Saved entries:
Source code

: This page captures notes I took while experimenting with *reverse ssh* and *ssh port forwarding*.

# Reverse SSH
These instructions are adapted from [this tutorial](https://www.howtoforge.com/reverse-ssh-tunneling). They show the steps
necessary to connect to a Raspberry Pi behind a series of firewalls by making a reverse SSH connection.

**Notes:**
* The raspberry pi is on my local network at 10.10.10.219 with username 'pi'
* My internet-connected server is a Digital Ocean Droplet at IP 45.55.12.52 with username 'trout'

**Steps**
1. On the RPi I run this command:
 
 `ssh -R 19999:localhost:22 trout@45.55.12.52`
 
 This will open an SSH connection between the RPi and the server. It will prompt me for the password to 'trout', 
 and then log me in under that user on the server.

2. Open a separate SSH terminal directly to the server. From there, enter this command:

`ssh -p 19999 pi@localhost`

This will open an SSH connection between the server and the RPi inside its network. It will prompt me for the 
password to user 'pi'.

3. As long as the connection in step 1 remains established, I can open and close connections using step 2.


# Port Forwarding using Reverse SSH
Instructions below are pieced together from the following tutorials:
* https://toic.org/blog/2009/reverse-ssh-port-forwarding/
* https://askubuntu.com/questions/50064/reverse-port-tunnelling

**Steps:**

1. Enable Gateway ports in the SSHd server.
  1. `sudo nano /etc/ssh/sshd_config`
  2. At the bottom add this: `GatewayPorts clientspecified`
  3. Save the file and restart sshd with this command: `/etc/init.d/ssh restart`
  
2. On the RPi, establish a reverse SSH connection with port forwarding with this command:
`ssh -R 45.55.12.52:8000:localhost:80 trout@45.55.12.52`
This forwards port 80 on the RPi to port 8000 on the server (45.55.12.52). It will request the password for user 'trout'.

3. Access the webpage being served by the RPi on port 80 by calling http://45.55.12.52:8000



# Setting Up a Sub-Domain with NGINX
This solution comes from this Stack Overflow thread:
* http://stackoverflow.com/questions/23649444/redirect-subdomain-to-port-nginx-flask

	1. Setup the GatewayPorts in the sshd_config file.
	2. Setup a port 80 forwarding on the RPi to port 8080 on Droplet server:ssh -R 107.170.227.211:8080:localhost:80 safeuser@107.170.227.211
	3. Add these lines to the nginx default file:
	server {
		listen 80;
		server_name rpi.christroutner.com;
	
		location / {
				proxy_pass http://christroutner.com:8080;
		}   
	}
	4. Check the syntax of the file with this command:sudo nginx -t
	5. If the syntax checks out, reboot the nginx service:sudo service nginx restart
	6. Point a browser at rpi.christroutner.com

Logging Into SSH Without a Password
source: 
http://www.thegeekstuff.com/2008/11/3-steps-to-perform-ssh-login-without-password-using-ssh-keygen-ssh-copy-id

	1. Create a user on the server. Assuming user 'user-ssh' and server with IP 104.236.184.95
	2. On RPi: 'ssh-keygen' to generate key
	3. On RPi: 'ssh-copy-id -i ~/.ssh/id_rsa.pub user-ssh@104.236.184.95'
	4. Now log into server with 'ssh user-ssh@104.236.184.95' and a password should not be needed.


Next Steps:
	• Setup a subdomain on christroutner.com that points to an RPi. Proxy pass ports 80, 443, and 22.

* * *

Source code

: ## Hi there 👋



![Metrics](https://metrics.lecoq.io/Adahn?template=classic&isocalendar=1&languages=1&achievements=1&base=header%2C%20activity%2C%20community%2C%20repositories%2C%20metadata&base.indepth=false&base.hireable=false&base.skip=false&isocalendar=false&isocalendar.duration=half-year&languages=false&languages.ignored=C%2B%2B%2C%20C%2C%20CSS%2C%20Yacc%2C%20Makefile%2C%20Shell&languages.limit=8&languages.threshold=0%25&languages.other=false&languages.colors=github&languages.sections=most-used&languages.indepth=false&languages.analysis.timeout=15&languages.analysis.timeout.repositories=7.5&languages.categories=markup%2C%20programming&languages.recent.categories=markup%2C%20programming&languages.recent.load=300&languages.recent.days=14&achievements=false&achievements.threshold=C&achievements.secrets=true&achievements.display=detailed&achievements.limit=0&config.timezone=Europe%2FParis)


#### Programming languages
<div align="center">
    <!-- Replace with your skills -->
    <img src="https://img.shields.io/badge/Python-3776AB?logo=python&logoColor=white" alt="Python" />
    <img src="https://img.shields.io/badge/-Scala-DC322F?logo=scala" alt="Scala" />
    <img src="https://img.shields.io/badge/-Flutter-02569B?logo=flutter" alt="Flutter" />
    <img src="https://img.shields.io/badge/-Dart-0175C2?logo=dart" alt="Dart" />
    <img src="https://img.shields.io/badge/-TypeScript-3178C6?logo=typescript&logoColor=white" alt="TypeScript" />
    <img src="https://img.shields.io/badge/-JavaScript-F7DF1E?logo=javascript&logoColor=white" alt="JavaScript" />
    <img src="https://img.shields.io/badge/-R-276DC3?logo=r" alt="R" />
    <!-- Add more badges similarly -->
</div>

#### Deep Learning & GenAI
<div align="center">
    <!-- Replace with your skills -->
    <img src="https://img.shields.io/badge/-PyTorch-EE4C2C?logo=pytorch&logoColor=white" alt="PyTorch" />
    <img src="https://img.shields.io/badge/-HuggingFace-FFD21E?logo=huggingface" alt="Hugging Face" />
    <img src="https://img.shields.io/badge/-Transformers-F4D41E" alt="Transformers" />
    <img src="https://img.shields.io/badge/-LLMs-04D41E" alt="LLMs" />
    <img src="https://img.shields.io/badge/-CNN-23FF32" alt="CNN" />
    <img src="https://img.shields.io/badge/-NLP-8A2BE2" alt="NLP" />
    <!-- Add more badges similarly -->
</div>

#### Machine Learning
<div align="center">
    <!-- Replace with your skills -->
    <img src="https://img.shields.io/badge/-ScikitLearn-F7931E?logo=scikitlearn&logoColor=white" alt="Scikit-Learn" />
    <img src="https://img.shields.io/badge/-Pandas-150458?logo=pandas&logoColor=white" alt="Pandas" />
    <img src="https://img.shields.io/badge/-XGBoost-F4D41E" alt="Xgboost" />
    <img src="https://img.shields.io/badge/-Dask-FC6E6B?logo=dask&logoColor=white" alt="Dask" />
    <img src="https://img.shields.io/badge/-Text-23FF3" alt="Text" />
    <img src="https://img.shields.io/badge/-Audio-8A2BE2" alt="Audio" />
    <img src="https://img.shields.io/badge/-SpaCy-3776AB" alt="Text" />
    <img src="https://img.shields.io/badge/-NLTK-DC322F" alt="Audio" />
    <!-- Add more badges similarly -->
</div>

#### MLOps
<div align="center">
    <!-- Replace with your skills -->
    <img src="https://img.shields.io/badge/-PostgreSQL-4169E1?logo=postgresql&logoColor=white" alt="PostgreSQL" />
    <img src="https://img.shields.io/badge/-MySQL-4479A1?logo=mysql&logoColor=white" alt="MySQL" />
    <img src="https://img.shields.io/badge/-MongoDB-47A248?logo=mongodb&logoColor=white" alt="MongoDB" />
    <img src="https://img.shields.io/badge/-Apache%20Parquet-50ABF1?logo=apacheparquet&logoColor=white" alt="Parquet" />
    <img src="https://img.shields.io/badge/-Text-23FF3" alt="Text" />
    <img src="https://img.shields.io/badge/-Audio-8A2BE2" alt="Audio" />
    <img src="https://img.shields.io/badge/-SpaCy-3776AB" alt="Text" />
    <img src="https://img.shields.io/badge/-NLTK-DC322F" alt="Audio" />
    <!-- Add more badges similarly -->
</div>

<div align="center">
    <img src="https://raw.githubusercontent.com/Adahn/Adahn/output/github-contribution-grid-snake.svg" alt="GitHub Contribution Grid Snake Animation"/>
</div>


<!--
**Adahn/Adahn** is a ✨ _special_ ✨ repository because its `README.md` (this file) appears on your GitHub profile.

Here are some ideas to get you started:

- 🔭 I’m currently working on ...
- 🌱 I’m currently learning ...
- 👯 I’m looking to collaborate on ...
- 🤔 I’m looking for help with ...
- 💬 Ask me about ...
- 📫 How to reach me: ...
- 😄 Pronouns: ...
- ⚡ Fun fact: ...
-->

WORK REQUEST ::
Find and copy every line in the entries above where the string "questions" occurs.

TASK ANSWER ::
* https://askubuntu.com/questions/50064/reverse-port-tunnelling
* http://stackoverflow.com/questions/23649444/redirect-subdomain-to-port-nginx-flask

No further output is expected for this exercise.